Naruto shrugged. "You know, Sarutobi-san."

Right. Naruto was the son of Namikaze-san, the previous prime minister, and would naturally know his father's mentor. But somehow the idea of the annoying jerk she knew from camp running around in the prime minister's mansion refused to make sense, even though she'd seen him there on television sometimes during national holidays.

"My cousin Mariko was reading that series last year," Sasuke said, looking down at his plate as if talking to his salad. "It's girly trash -- stupid nonsense about a princess in disguise and magical horses and rainbow fairies and idiotic things like that. They solve all their problems with the power of friendship instead of fighting. It's disgusting."

"Hey! There's nothing wrong with friendship!" Naruto said, waving his spoon in Sasuke's face. "If more people tried to be friends instead of being jerks, the world would be a lot better place. I bet if a magical rainbow fairy came here right now, she'd have to cast a spell on you because you're an enemy of happiness!"

"I'd like to see a magical rainbow fairy deal with real problems, like war and terrorists and people dying," Sasuke snapped, glaring at Naruto like he wished he could set people on fire with his eyes.

Sakura's hand tightened on the spine of her book. Why were they here? Why couldn't they leave her in peace?

"If you don't make friends with people, they'll just keep on fighting and hurting you forever!" Naruto said. "That's what my dad said, and he was right. We made peace with Wind Country, and now all the people who had to run away from the borderlands have gone home and--"

"I won't make friends with the bastards who killed my parents!" Sasuke shouted, and lunged for Naruto.

Sakura hit them both with her book.

"Shut up!

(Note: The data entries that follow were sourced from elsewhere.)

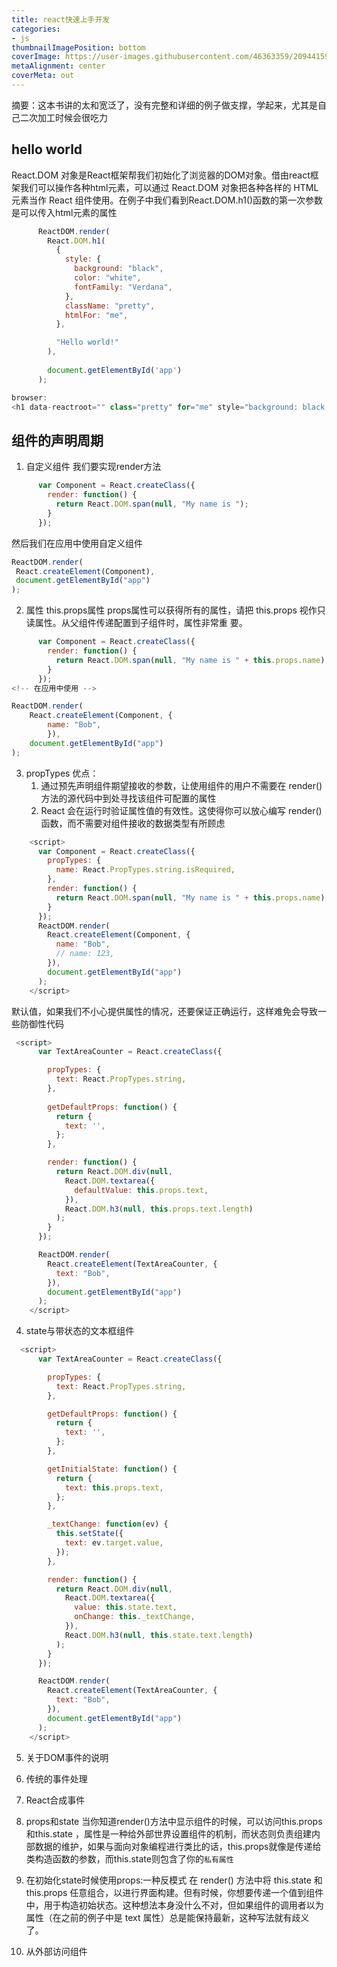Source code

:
 ```yaml
---
title: react快速上手开发
categories:
- js
thumbnailImagePosition: bottom
coverImage: https://user-images.githubusercontent.com/46363359/209441599-8240edd3-c8b8-437e-93df-ef48502cb631.jpg
metaAlignment: center
coverMeta: out
---
```


摘要：这本书讲的太和宽泛了，没有完整和详细的例子做支撑，学起来，尤其是自己二次加工时候会很吃力

<!-- more -->
<!-- toc -->

## hello world

React.DOM 对象是React框架帮我们初始化了浏览器的DOM对象。借由react框架我们可以操作各种html元素，可以通过 React.DOM 对象把各种各样的 HTML 元素当作 React 组件使用。在例子中我们看到React.DOM.h1()函数的第一次参数是可以传入html元素的属性
```js
      ReactDOM.render(
        React.DOM.h1(
          {
            style: {
              background: "black",
              color: "white",
              fontFamily: "Verdana",
            },
            className: "pretty",
            htmlFor: "me",
          },

          "Hello world!"
        ),      
        
        document.getElementById('app')
      );

browser:
<h1 data-reactroot="" class="pretty" for="me" style="background: black; color: white; font-family: Verdana;">Hello world!</h1>
```

## 组件的声明周期

1. 自定义组件
我们要实现render方法
```js
      var Component = React.createClass({
        render: function() {
          return React.DOM.span(null, "My name is ");
        }
      });

```
然后我们在应用中使用自定义组件
```js
ReactDOM.render(
 React.createElement(Component), 
 document.getElementById("app") 
);
```

2. 属性 this.props属性
props属性可以获得所有的属性，请把 this.props 视作只读属性。从父组件传递配置到子组件时，属性非常重
要。
```js
      var Component = React.createClass({
        render: function() {
          return React.DOM.span(null, "My name is " + this.props.name);
        }
      });
<!-- 在应用中使用 -->

ReactDOM.render( 
    React.createElement(Component, { 
        name: "Bob", 
        }), 
    document.getElementById("app") 
);
```

3. propTypes
优点：
    1. 通过预先声明组件期望接收的参数，让使用组件的用户不需要在 render() 方法的源代码中到处寻找该组件可配置的属性
    2. React 会在运行时验证属性值的有效性。这使得你可以放心编写 render() 函数，而不需要对组件接收的数据类型有所顾虑


```js
    <script>
      var Component = React.createClass({
        propTypes: {
          name: React.PropTypes.string.isRequired,
        },
        render: function() {
          return React.DOM.span(null, "My name is " + this.props.name);
        }
      });
      ReactDOM.render(
        React.createElement(Component, {
          name: "Bob",
          // name: 123,
        }),
        document.getElementById("app")
      );
    </script>
```
默认值，如果我们不小心提供属性的情况，还要保证正确运行，这样难免会导致一些防御性代码
```js
 <script>
      var TextAreaCounter = React.createClass({

        propTypes: {
          text: React.PropTypes.string,
        },
        
        getDefaultProps: function() {
          return {
            text: '',
          };
        },

        render: function() {
          return React.DOM.div(null,
            React.DOM.textarea({
              defaultValue: this.props.text,
            }),
            React.DOM.h3(null, this.props.text.length)
          );
        }
      });

      ReactDOM.render(
        React.createElement(TextAreaCounter, {
          text: "Bob",
        }),
        document.getElementById("app")
      );
    </script>
```

4. state与带状态的文本框组件

```js
  <script>
      var TextAreaCounter = React.createClass({

        propTypes: {
          text: React.PropTypes.string,
        },

        getDefaultProps: function() {
          return {
            text: '',
          };
        },

        getInitialState: function() {
          return {
            text: this.props.text,
          };
        },

        _textChange: function(ev) {
          this.setState({
            text: ev.target.value,
          });
        },

        render: function() {
          return React.DOM.div(null,
            React.DOM.textarea({
              value: this.state.text,
              onChange: this._textChange,
            }),
            React.DOM.h3(null, this.state.text.length)
          );
        }
      });

      ReactDOM.render(
        React.createElement(TextAreaCounter, {
          text: "Bob",
        }),
        document.getElementById("app")
      );
    </script>
```


5. 关于DOM事件的说明
  1. 传统的事件处理
  2. React合成事件

6. props和state
当你知道render()方法中显示组件的时候，可以访问this.props和this.state ，属性是一种给外部世界设置组件的机制，而状态则负责组建内部数据的维护，如果与面向对象编程进行类比的话，this.props就像是传递给类构造函数的参数，而this.state则包含了你的`私有属性`

7. 在初始化state时候使用props:一种反模式
在 render() 方法中将 this.state 和 this.props 任意组合，以进行界面构建。但有时候，你想要传递一个值到组件中，用于构造初始状态。这种想法本身没什么不对，但如果组件的调用者以为属性（在之前的例子中是 text 属性）总是能保持最新，这种写法就有歧义了。

8. 从外部访问组件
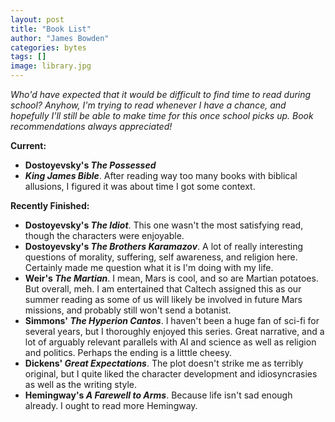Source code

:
 ```yaml
---
layout: post
title: "Book List"
author: "James Bowden"
categories: bytes
tags: []
image: library.jpg
---
```


*Who'd have expected that it would be difficult to find time to read during school? Anyhow, I'm trying to read whenever I have a chance, and hopefully I'll still be able to make time for this once school picks up. Book recommendations always appreciated!*

**Current:** 
* **Dostoyevsky's *The Possessed***
* ***King James Bible***. After reading way too many books with biblical allusions, I figured it was about time I got some context. 

**Recently Finished:**
* **Dostoyevsky's *The Idiot***. This one wasn't the most satisfying read, though the characters were enjoyable. 
* **Dostoyevsky's *The Brothers Karamazov***. A lot of really interesting questions of morality, suffering, self awareness, and religion here. Certainly made me question what it is I'm doing with my life.
* **Weir's *The Martian***. I mean, Mars is cool, and so are Martian potatoes. But overall, meh. I am entertained that Caltech assigned this as our summer reading as some of us will likely be involved in future Mars missions, and probably still won't send a botanist.
* **Simmons' *The Hyperion Cantos***. I haven't been a huge fan of sci-fi for several years, but I thoroughly enjoyed this series. Great narrative, and a lot of arguably relevant parallels with AI and science as well as religion and politics. Perhaps the ending is a litttle cheesy.
* **Dickens' *Great Expectations***. The plot doesn't strike me as terribly original, but I quite liked the character development and idiosyncrasies as well as the writing style. 
* **Hemingway's *A Farewell to Arms***. Because life isn't sad enough already. I ought to read more Hemingway.
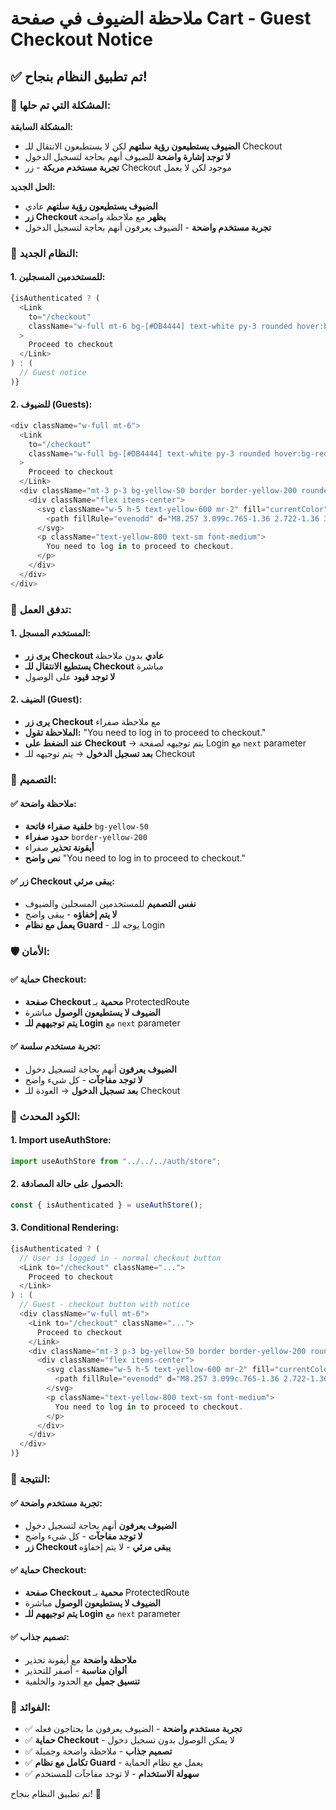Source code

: # ملاحظة الضيوف في صفحة Cart - Guest Checkout Notice

## ✅ **تم تطبيق النظام بنجاح!**

### 🎯 **المشكلة التي تم حلها:**

**المشكلة السابقة:**
- **الضيوف يستطيعون رؤية سلتهم** لكن لا يستطيعون الانتقال للـ Checkout
- **لا توجد إشارة واضحة** للضيوف أنهم بحاجة لتسجيل الدخول
- **تجربة مستخدم مربكة** - زر Checkout موجود لكن لا يعمل

**الحل الجديد:**
- **الضيوف يستطيعون رؤية سلتهم** عادي
- **زر Checkout يظهر** مع ملاحظة واضحة
- **تجربة مستخدم واضحة** - الضيوف يعرفون أنهم بحاجة لتسجيل الدخول

### 🎯 **النظام الجديد:**

#### **1. للمستخدمين المسجلين:**
```javascript
{isAuthenticated ? (
  <Link
    to="/checkout"
    className="w-full mt-6 bg-[#DB4444] text-white py-3 rounded hover:bg-red-600 font-base text-[16px] font-poppins text-center block"
  >
    Proceed to checkout
  </Link>
) : (
  // Guest notice
)}
```

#### **2. للضيوف (Guests):**
```javascript
<div className="w-full mt-6">
  <Link
    to="/checkout"
    className="w-full bg-[#DB4444] text-white py-3 rounded hover:bg-red-600 font-base text-[16px] font-poppins text-center block"
  >
    Proceed to checkout
  </Link>
  <div className="mt-3 p-3 bg-yellow-50 border border-yellow-200 rounded-md">
    <div className="flex items-center">
      <svg className="w-5 h-5 text-yellow-600 mr-2" fill="currentColor" viewBox="0 0 20 20">
        <path fillRule="evenodd" d="M8.257 3.099c.765-1.36 2.722-1.36 3.486 0l5.58 9.92c.75 1.334-.213 2.98-1.742 2.98H4.42c-1.53 0-2.493-1.646-1.743-2.98l5.58-9.92zM11 13a1 1 0 11-2 0 1 1 0 012 0zm-1-8a1 1 0 00-1 1v3a1 1 0 002 0V6a1 1 0 00-1-1z" clipRule="evenodd" />
      </svg>
      <p className="text-yellow-800 text-sm font-medium">
        You need to log in to proceed to checkout.
      </p>
    </div>
  </div>
</div>
```

### 🔄 **تدفق العمل:**

#### **1. المستخدم المسجل:**
- **يرى زر Checkout عادي** بدون ملاحظة
- **يستطيع الانتقال للـ Checkout** مباشرة
- **لا توجد قيود** على الوصول

#### **2. الضيف (Guest):**
- **يرى زر Checkout** مع ملاحظة صفراء
- **الملاحظة تقول:** "You need to log in to proceed to checkout."
- **عند الضغط على Checkout** → يتم توجيهه لصفحة Login مع `next` parameter
- **بعد تسجيل الدخول** → يتم توجيهه للـ Checkout

### 🎨 **التصميم:**

#### **✅ ملاحظة واضحة:**
- **خلفية صفراء فاتحة** `bg-yellow-50`
- **حدود صفراء** `border-yellow-200`
- **أيقونة تحذير** صفراء
- **نص واضح** "You need to log in to proceed to checkout."

#### **✅ زر Checkout يبقى مرئي:**
- **نفس التصميم** للمستخدمين المسجلين والضيوف
- **لا يتم إخفاؤه** - يبقى واضح
- **يعمل مع نظام Guard** - يوجه للـ Login

### 🛡️ **الأمان:**

#### **✅ حماية Checkout:**
- **صفحة Checkout محمية** بـ ProtectedRoute
- **الضيوف لا يستطيعون الوصول** مباشرة
- **يتم توجيههم للـ Login** مع `next` parameter

#### **✅ تجربة مستخدم سلسة:**
- **الضيوف يعرفون** أنهم بحاجة لتسجيل دخول
- **لا توجد مفاجآت** - كل شيء واضح
- **بعد تسجيل الدخول** → العودة للـ Checkout

### 📝 **الكود المحدث:**

#### **1. Import useAuthStore:**
```javascript
import useAuthStore from "../../../auth/store";
```

#### **2. الحصول على حالة المصادقة:**
```javascript
const { isAuthenticated } = useAuthStore();
```

#### **3. Conditional Rendering:**
```javascript
{isAuthenticated ? (
  // User is logged in - normal checkout button
  <Link to="/checkout" className="...">
    Proceed to checkout
  </Link>
) : (
  // Guest - checkout button with notice
  <div className="w-full mt-6">
    <Link to="/checkout" className="...">
      Proceed to checkout
    </Link>
    <div className="mt-3 p-3 bg-yellow-50 border border-yellow-200 rounded-md">
      <div className="flex items-center">
        <svg className="w-5 h-5 text-yellow-600 mr-2" fill="currentColor" viewBox="0 0 20 20">
          <path fillRule="evenodd" d="M8.257 3.099c.765-1.36 2.722-1.36 3.486 0l5.58 9.92c.75 1.334-.213 2.98-1.742 2.98H4.42c-1.53 0-2.493-1.646-1.743-2.98l5.58-9.92zM11 13a1 1 0 11-2 0 1 1 0 012 0zm-1-8a1 1 0 00-1 1v3a1 1 0 002 0V6a1 1 0 00-1-1z" clipRule="evenodd" />
        </svg>
        <p className="text-yellow-800 text-sm font-medium">
          You need to log in to proceed to checkout.
        </p>
      </div>
    </div>
  </div>
)}
```

### 🎯 **النتيجة:**

#### **✅ تجربة مستخدم واضحة:**
- **الضيوف يعرفون** أنهم بحاجة لتسجيل دخول
- **لا توجد مفاجآت** - كل شيء واضح
- **زر Checkout يبقى مرئي** - لا يتم إخفاؤه

#### **✅ حماية Checkout:**
- **صفحة Checkout محمية** بـ ProtectedRoute
- **الضيوف لا يستطيعون الوصول** مباشرة
- **يتم توجيههم للـ Login** مع `next` parameter

#### **✅ تصميم جذاب:**
- **ملاحظة واضحة** مع أيقونة تحذير
- **ألوان مناسبة** - أصفر للتحذير
- **تنسيق جميل** مع الحدود والخلفية

### 🚀 **الفوائد:**

- ✅ **تجربة مستخدم واضحة** - الضيوف يعرفون ما يحتاجون فعله
- ✅ **حماية Checkout** - لا يمكن الوصول بدون تسجيل دخول
- ✅ **تصميم جذاب** - ملاحظة واضحة وجميلة
- ✅ **تكامل مع نظام Guard** - يعمل مع نظام الحماية
- ✅ **سهولة الاستخدام** - لا توجد مفاجآت للمستخدم

تم تطبيق النظام بنجاح! 🎉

Shut up or go away and leave me alone! I don't care about your parents, I don't care about the war, I don't care about any of it! Just shut up and let me eat breakfast!"

She expected them to leave, but instead they rubbed their heads and settled down to eat, occasionally shooting evil glances toward each other. After a while, Naruto started talking about the day's planned activity -- a giant, camp-wide scavenger hunt -- and Sasuke joined in without even calling him names.

Iruka-san assigned the three of them as a team. Somehow, Sakura wasn't surprised.

She was surprised when they won. And when the boys kept hanging around, until days became weeks, weeks became a month, and then suddenly summer was over. They never stopped fighting, but after a while Sakura got used to the arguments. It helped that both Naruto and Sasuke had a healthy respect for her aim with a heavy object. And somewhere along the line, without her quite noticing, the two biggest jerks she knew turned into her best friends.

---------------

Next summer, Ino got sick with mononucleosis and couldn't go to camp. Sakura never even thought of staying home.